By David M. Barrett & Max Holland
No matter how controversial the use of drones to kill al-Qaeda or Taliban leaders in Afghanistan or Pakistan may be, historians in the future won’t have to struggle over ambiguous, fragmentary evidence about who ordered them. Everyone understands it was President Barack Obama.
It wasn’t always so clear-cut.
In stark contrast, a half-century later there is still a lingering controversy over whether the Central Intelligence Agency’s efforts to assassinate Fidel Castro (and some other Third World leaders) were ever authorized by Presidents Dwight D. Eisenhower and John F. Kennedy. By the CIA’s own admission, we do know the Agency was involved in attempts to kill/overthrow Castro as the leader of Cuba. But the doctrine of plausible deniability meant there was no paper trail—an express order—traceable from the CIA back to the Oval Office. Consequently, various defenders of these presidents have often claimed (the late Arthur M. Schlesinger, Jr. comes to mind) that it was unthinkable that President Kennedy would ever have given an order to “eliminate” Castro. More objective observers, noting the cold-blooded qualities required of and sometimes displayed by presidents, consider it entirely likely that in some cryptic, unrecorded way, Eisenhower and Kennedy did tell their heads of the Central Intelligence Agency to do so.[1]
Curiously, since it was the CIA that attempted to kill Castro in the Eisenhower-Kennedy era, the question of whether its directors authorized those attempts might seem more easily answered. Indeed, evidence is reasonably clear that Allen W. Dulles, who served Eisenhower as director of central intelligence (DCI) for eight years and then Kennedy for nine months, sanctioned such operations.[2]

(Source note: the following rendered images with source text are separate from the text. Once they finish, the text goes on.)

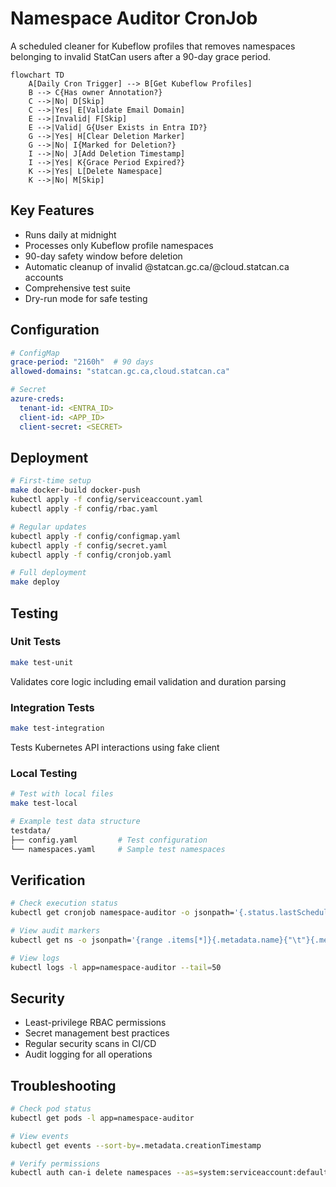 # Namespace Auditor CronJob

A scheduled cleaner for Kubeflow profiles that removes namespaces belonging to invalid StatCan users after a 90-day grace period.

```mermaid
flowchart TD
    A[Daily Cron Trigger] --> B[Get Kubeflow Profiles]
    B --> C{Has owner Annotation?}
    C -->|No| D[Skip]
    C -->|Yes| E[Validate Email Domain]
    E -->|Invalid| F[Skip]
    E -->|Valid| G{User Exists in Entra ID?}
    G -->|Yes| H[Clear Deletion Marker]
    G -->|No| I{Marked for Deletion?}
    I -->|No| J[Add Deletion Timestamp]
    I -->|Yes| K{Grace Period Expired?}
    K -->|Yes| L[Delete Namespace]
    K -->|No| M[Skip]
```

## Key Features
- Runs daily at midnight
- Processes only Kubeflow profile namespaces
- 90-day safety window before deletion
- Automatic cleanup of invalid @statcan.gc.ca/@cloud.statcan.ca accounts
- Comprehensive test suite
- Dry-run mode for safe testing

## Configuration
```yaml
# ConfigMap
grace-period: "2160h"  # 90 days
allowed-domains: "statcan.gc.ca,cloud.statcan.ca"

# Secret
azure-creds:
  tenant-id: <ENTRA_ID>
  client-id: <APP_ID>
  client-secret: <SECRET>
```

## Deployment
```bash
# First-time setup
make docker-build docker-push
kubectl apply -f config/serviceaccount.yaml
kubectl apply -f config/rbac.yaml

# Regular updates
kubectl apply -f config/configmap.yaml
kubectl apply -f config/secret.yaml
kubectl apply -f config/cronjob.yaml

# Full deployment
make deploy
```

## Testing
### Unit Tests
```bash
make test-unit
```
Validates core logic including email validation and duration parsing

### Integration Tests
```bash
make test-integration
```
Tests Kubernetes API interactions using fake client

### Local Testing
```bash
# Test with local files
make test-local

# Example test data structure
testdata/
├── config.yaml         # Test configuration
└── namespaces.yaml     # Sample test namespaces
```

## Verification
```bash
# Check execution status
kubectl get cronjob namespace-auditor -o jsonpath='{.status.lastScheduleTime}'

# View audit markers
kubectl get ns -o jsonpath='{range .items[*]}{.metadata.name}{"\t"}{.metadata.annotations}{"\n"}{end}'

# View logs
kubectl logs -l app=namespace-auditor --tail=50
```

## Security
- Least-privilege RBAC permissions
- Secret management best practices
- Regular security scans in CI/CD
- Audit logging for all operations

## Troubleshooting
```bash
# Check pod status
kubectl get pods -l app=namespace-auditor

# View events
kubectl get events --sort-by=.metadata.creationTimestamp

# Verify permissions
kubectl auth can-i delete namespaces --as=system:serviceaccount:default:namespace-auditor
```
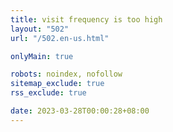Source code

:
 ```yaml
---
title: visit frequency is too high
layout: "502"
url: "/502.en-us.html"

onlyMain: true

robots: noindex, nofollow
sitemap_exclude: true
rss_exclude: true

date: 2023-03-28T00:00:28+08:00
---
```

The record regarding John A. McCone, whom Kennedy appointed as DCI in the autumn of 1961, has been unclear and even bizarre. Specifically, is it possible that the CIA carried out assassination plots without his approval or even in the face of his disapproval? It seems an absurd proposition if not a very disturbing one. Following the Bay of Pigs debacle in April 1961, in which Washington failed, in almost the most humiliating way possible, to overthrow Castro, some critics blamed the president for not authorizing sufficient air support for the Cuban exiles organized by the CIA to carry out the operation. Kennedy then chose McCone to succeed Dulles precisely because McCone had a widespread, well-deserved reputation as an aggressive, capable administrator and a ferocious Cold Warrior. He was also a Republican who might well have been Richard Nixon’s secretary of defense had the GOP won the 1960 election. As Kennedy once privately observed to his brother Robert, the selection of McCone was “useful.”[3]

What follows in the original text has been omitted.